Weblogs and power laws

posted Feb 9 @ 06:39 PM by Jason Kottke · gift link

Weblogs and power laws

Many systems and phenomena are distributed according to a power law distribution. A power law applies to a system when large is rare and small is common. The distribution of individual wealth is a good example of this: there are a very few rich men and lots & lots of poor folks. A familiar way to think about power laws is the 80/20 rule: 80% of the wealth is controlled by 20% of the population.

It’s been shown that the distribution of links on the web scales according to a power law, so it comes as no surprise that the distribution of links to weblogs does as well. Taking the top 100 most linked to weblogs on Technorati as a data set (specifically from 1/24/03), I used Excel to plot and fit a curve to the data:

weblogs obeying the mighty power law

The data conforms quite well to a power law curve. The R-squared value, a measure of how well the curve fits the data (1.0 is a perfect fit), is 0.9918. I ran a similar analysis of the distribution of the top 200 inbound referers to kottke.org and observed a fit of the data to a power law curve (R-squared = ~0.95). Clay Shirky showed that the distribution of the number of outbound links in the LiveJournal community follows a power law. Paul Hammond has observed a similar pattern with his outgoing links.**

This NEC study reveals that the deviation of a set of data from the power law correlates to how much competition is present in the system. The better the fit, the more competitive the environment is. Again, no surprise that the system of weblogs is a highly competitive one.

But what are weblogs competing for? Matt Webb posits that power laws arise due to scarcity. Links themselves can’t be scarce (a page can have as many links as it can hold without running out), but they are a measure of something that is: people.

More specifically, the time that people have for visiting sites and linking to sites is limited.
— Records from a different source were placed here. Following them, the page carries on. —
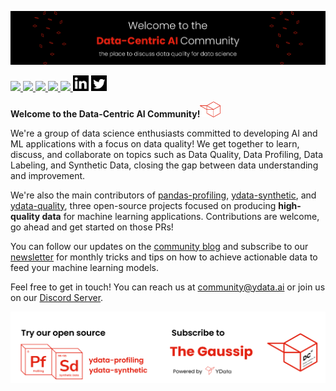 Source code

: ![banner_dcai](https://raw.githubusercontent.com/Data-Centric-AI-Community/.github/main/profile/img/banner_dcai.png)

<!-- Medium-->
<a href="https://medium.com/data-centric-ai-community">
    <img src="https://img.shields.io/badge/Medium-12100E?style=for-the-badge&logo=medium&logoColor=white"/>
</a>
<!-- Discord-->
<a href="https://discord.gg/mw7xjJ7b7s">
    <img src="https://img.shields.io/badge/Discord-7289DA?style=for-the-badge&logo=discord&logoColor=white" />
</a>
<!-- Youtube-->
<a href="https://www.youtube.com/channel/UC9kgR_2mkvnve73mTtAR6Jg">
    <img src="https://img.shields.io/badge/YouTube-FF0000?style=for-the-badge&logo=youtube&logoColor=white" />
</a>
<!-- YData Profiling-->
<a href="https://github.com/ydataai/pandas-profiling">
    <img src="https://img.shields.io/badge/ydata%20profiling-%23121011.svg?style=for-the-badge&logo=github&logoColor=white" />
</a>
<!-- YData Synthetic-->
<a href="https://github.com/ydataai/ydata-synthetic">
    <img src="https://img.shields.io/badge/ydata%20synthetic-%23121011.svg?style=for-the-badge&logo=github&logoColor=white" />
</a>
<!-- LinkedIn-->
<a href="https://www.linkedin.com/company/75424487/admin/"><img height="25" src="https://raw.githubusercontent.com/Data-Centric-AI-Community/.github/main/profile/img/ld.png"/></a>
<!-- Twitter-->
<a href="https://twitter.com/datacentric_ai"><img height="25" src="https://raw.githubusercontent.com/Data-Centric-AI-Community/.github/main/profile/img/tw.png"/></a>

<br>

**Welcome to the Data-Centric AI Community!**<a href="https://datacentricai.community"><img height="25" src="https://raw.githubusercontent.com/Data-Centric-AI-Community/.github/main/profile/img/dcai.png"/></a>

We're a group of data science enthusiasts committed to developing AI and ML applications with a focus on data quality! We get together to learn, discuss, and collaborate on topics such as Data Quality, Data Profiling, Data Labeling, and Synthetic Data, closing the gap between data understanding and improvement.

We're also the main contributors of [pandas-profiling](https://github.com/ydataai/pandas-profiling), [ydata-synthetic](https://github.com/ydataai/ydata-synthetic), and [ydata-quality](https://github.com/ydataai/ydata-quality), three open-source projects focused on producing **high-quality data** for machine learning applications. Contributions are welcome, go ahead and get started on those PRs!


You can follow our updates on the [community blog](https://datacentricai.community) and subscribe to our [newsletter](https://datacentricai.community/#newsletter) for monthly tricks and tips on how to achieve actionable data to feed your machine learning models.


Feel free to get in touch! You can reach us at community@ydata.ai or join us on our [Discord Server](https://discord.gg/mw7xjJ7b7s).


![footer_dcai](https://raw.githubusercontent.com/Data-Centric-AI-Community/.github/main/profile/img/footer-dcai.png)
Mary only has so much time for visiting weblogs; if she goes to BoingBoing, she doesn’t have time for MetaFilter. Some visitors are linkers and they link what they visit. Similarly, linkers have only so much time for linking. Sam can link to 20 sites about airplanes, but he can’t link to 5000. The scarcity of people’s time results in the distribution of links that can be described using power laws.

** Other places you *might* find power laws in the weblog world if you took the time to look: Daypop Top 40, Blogdex top links, the Blogging Ecosystem (in both “most linked” and “most prolific linkers” data sets), average # of posts per weblog, average # of words per post, average # of smileys per post, # of visitors per weblog, # of comments per post per weblog, and so on…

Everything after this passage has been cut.